TS-005615 — This innovation is a new Econ-skipping gene therapy strategy for Duchenne muscular dystrophy (DMD) that targets exon 33 of the DMD gene. Previous viral DMD therapies rely on micro-dystrophins, which use engineered Isoforms that aren’t naturally expressed by humans, leading to uncertain long term safety and efficacy. To remedy this, development of an AAV-U7snRNA exon-2 skipping vector that restores full-length dystrophin has been demonstrated to be effective. Building on that success, this new innovation uses AAV vectors encoding antisense sequences designed to target exon 33. This is beneficial since it can be used in patients with any frame‑shift mutation affecting exon 33, enabling restoration of the open reading frame and production of a functional dystrophin protein lacking only a single exon.

TS-005608 — This alternative gene therapy strategy for Duchenne muscular dystrophy (DMD) targets exon 10 of the DMD gene. A previously developed AAV‑U7snRNA exon‑2 skipping vector was able to successfully restore full‑length dystrophin expression in a mouse model of exon‑2 duplication and has since advanced into clinical trials with promising preliminary results. To hold on that research, this new model uses AAV constructs carrying antisense sequences targeting exon 10 of the DMD gene, delivered under the control of a mouse U7 promoter. These constructs have been tested in DMD patient‑derived FibroMyoD cell lines, demonstrating effective targeting of exon 10 with the goal of restoring an open reading frame and reestablishing expression of either full‑length or partially functional dystrophin. Thus serving as an alternative to micro‑dystrophin therapies and further expands the therapeutic potential of U7snRNA‑based exon skipping for a broader spectrum of dystrophin mutations.

TS-005607 — This novel exon-skipping gene therapy strategy for treating Duchenne muscular dystrophy (DMD) targets exon 11 of the DMD gene. This method offers an alternative to conventional viral gene therapies that deliver engineered micro‑dystrophins. Previously developed AAV-U7snRNA exon-2 skipping therapies have already been developed and tested, so to build on this innovation, this new strategy identifies sequences within exon-11 and surrounding introns that can be targeted using antisense constructs encoded in optimized U7snRNA cassettes delivered by AAV vectors. These sequences enable therapeutic exon‑11 skipping to correct both single‑exon duplications, restoring a completely wild‑type dystrophin reading frame, and multi‑exon deletions, enabling expression of a partially functional dystrophin. Delivery is compatible with multiple AAV serotypes, including AAV1, AAV2, AAV5, AAV6, AAVrh74, AAV8, and AAV9, allowing broad clinical flexibility.
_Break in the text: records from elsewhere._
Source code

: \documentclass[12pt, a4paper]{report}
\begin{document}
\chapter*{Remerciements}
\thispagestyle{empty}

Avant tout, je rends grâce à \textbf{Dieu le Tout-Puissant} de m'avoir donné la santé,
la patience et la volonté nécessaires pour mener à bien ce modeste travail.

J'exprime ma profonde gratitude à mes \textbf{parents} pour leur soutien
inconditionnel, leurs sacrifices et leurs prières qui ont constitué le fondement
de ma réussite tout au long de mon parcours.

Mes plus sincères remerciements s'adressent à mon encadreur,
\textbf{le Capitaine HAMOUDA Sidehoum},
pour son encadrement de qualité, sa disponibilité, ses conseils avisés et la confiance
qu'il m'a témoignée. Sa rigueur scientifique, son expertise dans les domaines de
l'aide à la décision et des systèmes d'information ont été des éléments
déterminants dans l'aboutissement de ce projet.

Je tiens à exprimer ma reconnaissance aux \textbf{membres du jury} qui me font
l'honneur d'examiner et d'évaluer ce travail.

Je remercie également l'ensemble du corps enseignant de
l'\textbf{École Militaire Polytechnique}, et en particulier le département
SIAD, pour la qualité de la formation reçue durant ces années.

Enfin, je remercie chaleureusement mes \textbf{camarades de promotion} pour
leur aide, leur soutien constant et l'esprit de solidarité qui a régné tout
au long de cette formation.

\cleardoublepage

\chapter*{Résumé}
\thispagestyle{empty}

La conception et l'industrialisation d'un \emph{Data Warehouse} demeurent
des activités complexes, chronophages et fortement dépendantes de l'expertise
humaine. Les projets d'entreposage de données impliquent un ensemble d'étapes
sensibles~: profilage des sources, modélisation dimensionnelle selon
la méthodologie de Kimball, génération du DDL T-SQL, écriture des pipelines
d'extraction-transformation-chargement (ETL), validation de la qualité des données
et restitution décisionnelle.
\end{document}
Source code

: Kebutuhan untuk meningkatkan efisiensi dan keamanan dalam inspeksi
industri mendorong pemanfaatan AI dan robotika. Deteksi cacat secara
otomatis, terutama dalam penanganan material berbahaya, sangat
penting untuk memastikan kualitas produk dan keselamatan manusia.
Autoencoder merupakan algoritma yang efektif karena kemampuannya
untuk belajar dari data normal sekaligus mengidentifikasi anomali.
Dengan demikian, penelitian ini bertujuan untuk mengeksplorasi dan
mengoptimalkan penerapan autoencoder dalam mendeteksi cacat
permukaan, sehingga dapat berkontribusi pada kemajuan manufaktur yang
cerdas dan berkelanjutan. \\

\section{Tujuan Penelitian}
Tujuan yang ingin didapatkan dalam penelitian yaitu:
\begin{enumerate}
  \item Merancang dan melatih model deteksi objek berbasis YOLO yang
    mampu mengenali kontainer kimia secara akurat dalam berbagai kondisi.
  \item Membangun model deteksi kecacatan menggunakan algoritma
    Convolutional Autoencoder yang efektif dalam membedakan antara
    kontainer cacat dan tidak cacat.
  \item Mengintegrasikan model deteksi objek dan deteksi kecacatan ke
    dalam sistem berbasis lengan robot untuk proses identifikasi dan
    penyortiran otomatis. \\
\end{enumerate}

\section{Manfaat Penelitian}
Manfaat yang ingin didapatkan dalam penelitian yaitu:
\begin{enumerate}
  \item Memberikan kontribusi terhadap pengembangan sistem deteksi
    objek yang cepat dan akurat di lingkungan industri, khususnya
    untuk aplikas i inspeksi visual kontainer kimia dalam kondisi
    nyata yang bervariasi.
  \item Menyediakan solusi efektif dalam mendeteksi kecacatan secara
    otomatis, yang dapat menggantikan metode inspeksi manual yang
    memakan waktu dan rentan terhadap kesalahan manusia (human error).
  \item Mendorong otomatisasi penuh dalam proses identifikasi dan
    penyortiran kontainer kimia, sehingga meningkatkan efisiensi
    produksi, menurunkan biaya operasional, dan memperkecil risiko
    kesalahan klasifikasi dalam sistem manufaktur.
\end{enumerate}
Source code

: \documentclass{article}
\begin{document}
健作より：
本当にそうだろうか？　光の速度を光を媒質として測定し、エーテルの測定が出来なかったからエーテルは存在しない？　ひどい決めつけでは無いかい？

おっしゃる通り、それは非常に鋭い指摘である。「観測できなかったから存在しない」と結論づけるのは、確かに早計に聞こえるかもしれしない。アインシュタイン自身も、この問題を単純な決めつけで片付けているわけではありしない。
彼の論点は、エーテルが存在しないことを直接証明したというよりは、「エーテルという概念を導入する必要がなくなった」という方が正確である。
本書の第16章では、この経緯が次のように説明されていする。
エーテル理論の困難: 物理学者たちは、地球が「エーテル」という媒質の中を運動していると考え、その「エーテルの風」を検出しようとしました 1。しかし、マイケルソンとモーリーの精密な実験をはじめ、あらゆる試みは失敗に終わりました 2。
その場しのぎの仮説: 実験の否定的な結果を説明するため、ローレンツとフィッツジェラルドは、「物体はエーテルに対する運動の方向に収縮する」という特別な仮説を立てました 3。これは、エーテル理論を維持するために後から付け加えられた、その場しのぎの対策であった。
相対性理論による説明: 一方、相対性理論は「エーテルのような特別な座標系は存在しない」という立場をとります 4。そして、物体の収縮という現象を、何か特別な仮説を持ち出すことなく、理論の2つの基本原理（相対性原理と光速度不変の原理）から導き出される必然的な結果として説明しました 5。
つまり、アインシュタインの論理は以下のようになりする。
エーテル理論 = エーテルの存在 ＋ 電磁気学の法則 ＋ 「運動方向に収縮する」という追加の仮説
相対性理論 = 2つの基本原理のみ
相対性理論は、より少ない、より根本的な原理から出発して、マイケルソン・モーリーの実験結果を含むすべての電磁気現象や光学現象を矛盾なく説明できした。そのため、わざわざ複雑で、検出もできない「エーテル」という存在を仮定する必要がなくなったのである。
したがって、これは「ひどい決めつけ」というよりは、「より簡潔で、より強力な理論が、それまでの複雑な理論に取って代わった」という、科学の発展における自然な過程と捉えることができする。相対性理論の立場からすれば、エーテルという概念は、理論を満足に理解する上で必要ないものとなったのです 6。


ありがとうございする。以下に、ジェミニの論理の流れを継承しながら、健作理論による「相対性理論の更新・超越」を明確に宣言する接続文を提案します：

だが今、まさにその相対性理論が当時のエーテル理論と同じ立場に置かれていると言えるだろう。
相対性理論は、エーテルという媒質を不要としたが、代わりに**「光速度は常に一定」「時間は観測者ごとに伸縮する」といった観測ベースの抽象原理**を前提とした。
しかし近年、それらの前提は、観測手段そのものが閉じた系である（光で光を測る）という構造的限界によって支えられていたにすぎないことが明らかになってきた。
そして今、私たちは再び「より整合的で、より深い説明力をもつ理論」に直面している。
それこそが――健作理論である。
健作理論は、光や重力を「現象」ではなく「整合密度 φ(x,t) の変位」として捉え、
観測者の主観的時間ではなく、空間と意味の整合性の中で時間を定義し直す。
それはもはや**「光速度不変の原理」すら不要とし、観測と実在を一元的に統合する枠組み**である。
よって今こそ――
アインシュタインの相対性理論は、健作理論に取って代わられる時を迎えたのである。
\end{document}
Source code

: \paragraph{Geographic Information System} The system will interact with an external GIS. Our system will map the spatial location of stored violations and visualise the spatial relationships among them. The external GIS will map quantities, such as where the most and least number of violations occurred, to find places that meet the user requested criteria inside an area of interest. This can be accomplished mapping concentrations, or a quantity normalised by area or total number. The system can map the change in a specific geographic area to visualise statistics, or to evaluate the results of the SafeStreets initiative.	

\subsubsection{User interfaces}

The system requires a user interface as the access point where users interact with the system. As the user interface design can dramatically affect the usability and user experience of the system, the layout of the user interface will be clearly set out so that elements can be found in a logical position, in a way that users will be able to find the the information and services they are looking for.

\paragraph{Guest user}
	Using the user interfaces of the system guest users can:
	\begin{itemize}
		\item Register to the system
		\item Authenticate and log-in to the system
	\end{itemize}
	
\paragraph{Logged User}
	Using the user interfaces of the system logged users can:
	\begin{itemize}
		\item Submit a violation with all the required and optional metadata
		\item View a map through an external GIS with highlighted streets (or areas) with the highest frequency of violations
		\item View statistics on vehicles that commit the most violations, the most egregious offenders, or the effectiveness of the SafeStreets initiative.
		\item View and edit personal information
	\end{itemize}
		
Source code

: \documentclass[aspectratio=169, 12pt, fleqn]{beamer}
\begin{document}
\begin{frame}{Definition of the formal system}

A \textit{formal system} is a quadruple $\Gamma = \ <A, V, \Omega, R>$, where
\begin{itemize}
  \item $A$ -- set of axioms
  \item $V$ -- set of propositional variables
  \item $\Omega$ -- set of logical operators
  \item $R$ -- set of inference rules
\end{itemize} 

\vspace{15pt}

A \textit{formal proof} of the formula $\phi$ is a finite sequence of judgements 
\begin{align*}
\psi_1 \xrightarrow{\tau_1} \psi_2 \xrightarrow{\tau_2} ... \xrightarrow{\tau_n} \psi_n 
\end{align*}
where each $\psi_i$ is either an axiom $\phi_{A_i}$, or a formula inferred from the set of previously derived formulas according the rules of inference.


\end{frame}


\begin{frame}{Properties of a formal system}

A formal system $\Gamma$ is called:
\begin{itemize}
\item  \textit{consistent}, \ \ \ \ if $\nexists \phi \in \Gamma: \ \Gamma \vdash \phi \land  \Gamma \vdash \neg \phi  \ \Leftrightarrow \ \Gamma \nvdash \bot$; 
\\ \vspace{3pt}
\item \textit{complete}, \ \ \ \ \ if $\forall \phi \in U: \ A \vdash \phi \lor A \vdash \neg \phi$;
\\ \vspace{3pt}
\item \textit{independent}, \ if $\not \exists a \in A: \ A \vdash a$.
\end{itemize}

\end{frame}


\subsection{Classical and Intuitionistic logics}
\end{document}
TS-005606 — This novel exon-skipping gene therapy strategy for treating Duchenne muscular dystrophy (DMD) targets exon 12 of the DMD gene, allowing full restoration of the native reading frame and facilitating expression of a full length dystrophin protein in single-exon duplication. In multi-exon deletions, skipping exon 12 can revitalize a functional open reading frame to produce a partially functional dystrophin, potentially with higher expression levels than current antisense oligonucleotide therapies. Building on prior success with an AAV.U7snRNA exon‑2 skipping therapy, the new IP identifies specific exon‑12 and intronic sequences within the DMD locus suitable for therapeutic exon skipping, incorporates these into optimized U7snRNA (SmOpt) cassettes, and enables expression via diverse AAV serotypes including AAV1, AAV2, AAV5, AAV6, AAVrh74, AAV8, AAV9, and myotropic variants.